Maurizio Viano

Professor Emeritus of Cinema and Media Studies

Professor of cinema and media studies doing research on Surrealism, the Neo-Baroque, and the cinema of Raúl Ruiz, and teaching film history and European cinema.

My current academic role in Cinema and Media Studies is the end result of a long trek: three years in medical school, and a bachelor's degree in modern literatures at the University of Genova, Italy, after which I got a Ph.D. in comparative literature in the United States. In 1984, I was hired by the Italian Department at Wellesley College where I taught language, literature, and cinema until 2008. My research interests have reflected this trajectory. By writing a book on the poet, filmmaker, and essayist, Pier Paolo Pasolini, I followed the different threads of my intellectual drive. Since my current field is constantly morphing, and the humanities are undergoing an identity crisis, I feel the urge, on the one hand, to investigate cinema's interface with other disciplinary areas such as chemistry and philosophy, and, on the other, to use film studies to question and understand where education is going.

Teaching is undoubtedly the reason why I chose this profession, and that is where virtually all my energies go. I do not have ready-made syllabi for my courses. Each semester brings new groups of students and I fine-tune the syllabus to their needs as I perceive them. As testified by my academic profile thus far, I have some knowledge/interest in several fields, from the humanities through the social sciences and the sciences. While this generalist's attitude might be a drawback in academic publishing, it does come as a boon in teaching, as many students have told me. I teach courses in Italian and French cinema, the cinema of the 1960s, and other vital aspects of the moving image, such as montage/editing. Together with a few other professors, I have pioneered the teaching of Cinema and Media Studies at Wellesley College.

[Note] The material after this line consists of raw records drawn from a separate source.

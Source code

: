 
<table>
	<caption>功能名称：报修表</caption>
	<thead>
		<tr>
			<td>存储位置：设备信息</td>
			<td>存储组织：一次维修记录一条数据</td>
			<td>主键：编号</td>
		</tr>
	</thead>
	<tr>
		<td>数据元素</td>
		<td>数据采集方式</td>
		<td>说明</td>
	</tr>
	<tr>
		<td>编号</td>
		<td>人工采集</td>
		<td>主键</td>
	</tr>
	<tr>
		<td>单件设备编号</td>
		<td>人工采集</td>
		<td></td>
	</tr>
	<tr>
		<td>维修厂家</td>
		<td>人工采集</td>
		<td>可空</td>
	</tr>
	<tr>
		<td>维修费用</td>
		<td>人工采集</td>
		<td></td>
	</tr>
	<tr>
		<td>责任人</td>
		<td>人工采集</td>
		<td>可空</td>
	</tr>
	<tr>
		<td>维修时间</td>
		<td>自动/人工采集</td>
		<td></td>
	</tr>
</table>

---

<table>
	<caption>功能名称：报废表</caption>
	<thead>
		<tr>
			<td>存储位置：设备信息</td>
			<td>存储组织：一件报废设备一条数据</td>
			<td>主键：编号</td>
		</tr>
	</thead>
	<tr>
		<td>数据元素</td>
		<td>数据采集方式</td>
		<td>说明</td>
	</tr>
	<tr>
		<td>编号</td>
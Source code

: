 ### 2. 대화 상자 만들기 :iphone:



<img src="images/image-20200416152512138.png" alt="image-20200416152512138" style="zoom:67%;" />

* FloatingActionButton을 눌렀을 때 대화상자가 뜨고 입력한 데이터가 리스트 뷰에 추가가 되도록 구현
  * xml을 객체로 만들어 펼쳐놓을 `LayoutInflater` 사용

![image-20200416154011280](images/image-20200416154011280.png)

Since I am a generalist, (nearly) everything is an interest, provided that I can use it to make sense of my ever-evolving adventure of being a college professor and human being in this slippery and problematic historical moment. Above, I mentioned the humanities' crisis, and my interest/stake in it. It is, in fact, the very concept of human being that is in crisis. Since these questions lie at the core of my personal and academic life, I use my background in Greek and Latin to read ancient texts and incorporate them in my research and teaching.